Adressez-moi donc de vos nouvelles chez lui, près Nérac, Lot-et-Garonne. J’en attends avec impatience, je suis si loin, si loin de vous et de tous les miens ! Adieu, ma chère maman. Maurice est gentil à croquer, Casimir se repose, dans ces courses dont je vous parle, de celles qu’il a faites sans moi à Cauterets ; il a été à la chasse sur les plus hautes montagnes, il a tué des aigles, des perdrix blanches et des isards ou chamois, dont il vous fera voir les dépouilles ; pour moi, je vous porte du crystal de roche : je vous porterais du Barréges de Barréges même, s’il était un peu moins gros et moins laid. Adieu, chère maman, je vous embrasse de tout mon cœur.

Veuillez, quand vous lui écrirez, embrasser mille fois ma sœur pour moi, lui dire que je suis bien loin de l’oublier, mais que cette lettre que je vous écris et une à mon frère sont les seules que j’aie eu le tems d’écrire aux Pyrénées, mais que, quand je serai à Guillery, je lui écrirai tout de suite. Nous comptons y rester jusqu’au mois de janvier, de là aller passer le carnaval à Bordeaux et enfin retourner avec le printems à Nohant, où nous vous attendons avec ma tante.
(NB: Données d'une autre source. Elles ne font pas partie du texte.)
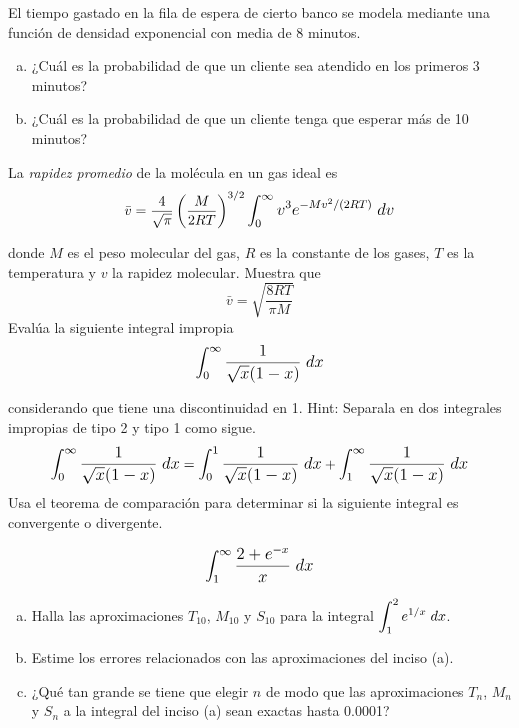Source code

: \documentclass[9pt]{exam}
\begin{document}
\begin{questions}
\vskip10pt
\question
El tiempo gastado en la fila de espera de cierto banco se modela mediante una función de densidad exponencial con media de 8 minutos.
\begin{enumerate}[a)]
\item ¿Cuál es la probabilidad de que un cliente sea atendido en los primeros 3 minutos?
\item ¿Cuál es la probabilidad de que un cliente tenga que esperar más de 10 minutos?
\end{enumerate}
\vskip10pt
    \question La \textit{rapidez promedio} de la molécula en un gas ideal es
    $$\bar{v}=\frac{4}{\sqrt{\pi}}\left(\frac{M}{2RT}\right)^{3/2}\mathlarger{\int_0^\infty v^3e^{-Mv^2/(2RT)}\;dv}$$
    
    donde $M$ es el peso molecular del gas, $R$ es la constante de los gases, $T$ es la temperatura y $v$ la rapidez molecular. Muestra que
    $$\bar{v}=\sqrt{\frac{8RT}{\pi M}}$$
\vskip12pt    
    \question Evalúa la siguiente integral impropia 
    $$\mathlarger{\int_0^{\infty} \frac{1}{\sqrt{x}(1-x)}\;dx}$$
    
    considerando que tiene una discontinuidad en 1. Hint: Separala en dos integrales impropias de tipo 2 y tipo 1 como sigue. 
        $$\mathlarger{\int_0^{\infty} \frac{1}{\sqrt{x}(1-x)}\;dx}=\mathlarger{\int_0^1 \frac{1}{\sqrt{x}(1-x)}\;dx}+\mathlarger{\int_1^{\infty} \frac{1}{\sqrt{x}(1-x)}\;dx}$$
\vskip12pt    
    \question Usa el teorema de comparación para determinar si la siguiente integral es convergente o divergente. 
    
    $$\mathlarger{\int_1^{\infty}\frac{2+e^{-x}}{x}\;dx}$$
  
  
  
 \vskip10pt 
  \question 
  \begin{enumerate}[(a)]
  \item Halla las aproximaciones $T_{10}$, $M_{10}$ y $S_{10}$ para la integral $\mathlarger{\int_1^2e^{1/x}\;dx}$.
  \item Estime los errores relacionados con las aproximaciones del inciso (a).
  \item ¿Qué tan grande se tiene que elegir $n$ de modo que las aproximaciones $T_n$, $M_n$ y $S_n$ a la integral del inciso (a) sean exactas hasta 0.0001?
  \end{enumerate}
  
    \end{questions}
\end{document}

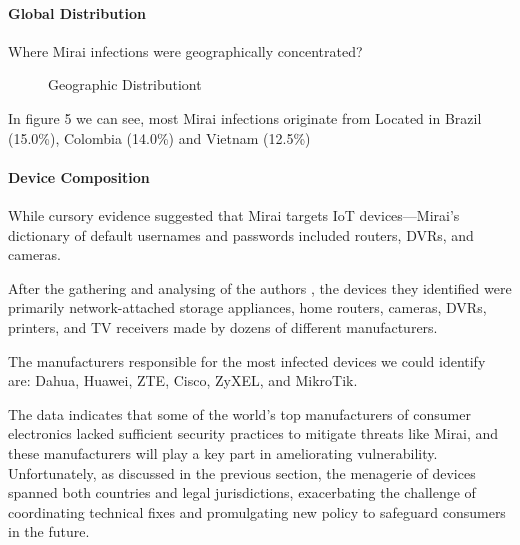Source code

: \documentclass[conference]{IEEEtran}
\begin{document}
\paragraph{\textbf{Global Distribution}}
Where Mirai infections were geographically
concentrated?

\begin{figure}[htbp]
\caption{Geographic Distributiont\cite{b1}}
\label{fig}
\end{figure}

In figure 5 we can see, most Mirai infections originate from
Located in Brazil (15.0\%), Colombia (14.0\%) and
Vietnam (12.5\%)

\paragraph{\textbf{Device Composition}}

While cursory evidence suggested that Mirai targets IoT
devices—Mirai’s dictionary of default usernames and
passwords included routers, DVRs, and cameras.

After the gathering and analysing of the authors \cite{b1}, the devices they identified were primarily
network-attached storage appliances, home routers, cameras,
DVRs, printers, and TV receivers made by dozens
of different manufacturers.

The manufacturers responsible
for the most infected devices we could identify are:
Dahua, Huawei, ZTE, Cisco, ZyXEL, and MikroTik.

The data indicates that some of the world’s top manufacturers
of consumer electronics lacked sufficient security
practices to mitigate threats like Mirai, and these
manufacturers will play a key part in ameliorating vulnerability.
Unfortunately, as discussed in the previous
section, the menagerie of devices spanned both countries
and legal jurisdictions, exacerbating the challenge of coordinating
technical fixes and promulgating new policy to
safeguard consumers in the future.
\end{document}
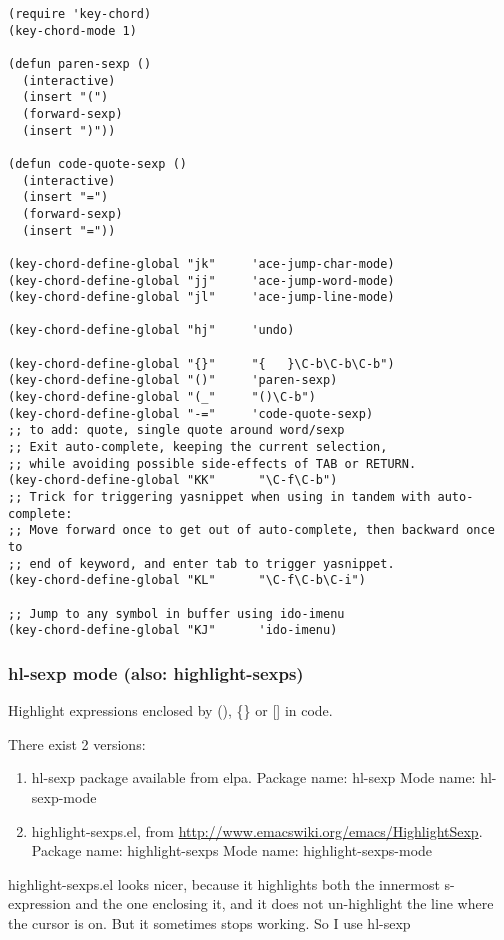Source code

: \documentclass{article}
\begin{document}
\begin{verbatim}
(require 'key-chord)
(key-chord-mode 1)

(defun paren-sexp ()
  (interactive)
  (insert "(")
  (forward-sexp)
  (insert ")"))

(defun code-quote-sexp ()
  (interactive)
  (insert "=")
  (forward-sexp)
  (insert "="))

(key-chord-define-global "jk"     'ace-jump-char-mode)
(key-chord-define-global "jj"     'ace-jump-word-mode)
(key-chord-define-global "jl"     'ace-jump-line-mode)

(key-chord-define-global "hj"     'undo)

(key-chord-define-global "{}"     "{   }\C-b\C-b\C-b")
(key-chord-define-global "()"     'paren-sexp)
(key-chord-define-global "(_"     "()\C-b")
(key-chord-define-global "-="     'code-quote-sexp)
;; to add: quote, single quote around word/sexp
;; Exit auto-complete, keeping the current selection,
;; while avoiding possible side-effects of TAB or RETURN.
(key-chord-define-global "KK"      "\C-f\C-b")
;; Trick for triggering yasnippet when using in tandem with auto-complete:
;; Move forward once to get out of auto-complete, then backward once to
;; end of keyword, and enter tab to trigger yasnippet.
(key-chord-define-global "KL"      "\C-f\C-b\C-i")

;; Jump to any symbol in buffer using ido-imenu
(key-chord-define-global "KJ"      'ido-imenu)
\end{verbatim}

\subsubsection{hl-sexp mode (also: highlight-sexps)}
\label{sec-1-11-17}

Highlight expressions enclosed by (), \{\} or [] in code.

There exist 2 versions:

\begin{enumerate}
\item hl-sexp package available from elpa.
Package name: hl-sexp
Mode name: hl-sexp-mode
\item highlight-sexps.el, from \url{http://www.emacswiki.org/emacs/HighlightSexp}.
Package name: highlight-sexps
Mode name: highlight-sexps-mode
\end{enumerate}

highlight-sexps.el looks nicer, because it highlights both the innermost s-expression and the one enclosing it, and it does not un-highlight the line where the cursor is on.  But it sometimes stops working.  So I use hl-sexp
\end{document}
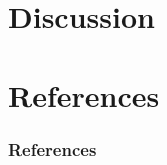 \documentclass{beamer}
\begin{document}
    \section{Discussion}

    \section{References}
   	\begin{frame}[allowframebreaks]
        \frametitle{References}
        
        
    \end{frame}
\end{document}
A Madame Dupin, à Charleville.


Nohant, 25 février 1826.

J’ai bien du malheur, ma chère maman. Je vais à Paris précisément à l’époque où tout le monde y est, et ma mauvaise étoile veut que je ne vous y trouve pas. Je cours chez ma tante pour y apprendre que vous êtes à Charleville. Je vous espère tous les jours, mais je n’ai signe de vie qu’à mon retour ici, où je trouve enfin une lettre de vous. C’est une grande maladresse de ma part que d’aller au bout de deux ans passer quinze jours à Paris et de ne pas vous y trouver. Mais il y avait si longtems que je n’avais reçu de vos nouvelles que je vous croyais bien de retour chez vous. Caron même, chez qui nous avons demeuré, vous croyait sa voisine. Enfin j’ai joué de malheur et me voilà rentrée dans mon Berry, ne sachant plus quand j’en sortirai ni quand j’aurai le bonheur de vous embrasser.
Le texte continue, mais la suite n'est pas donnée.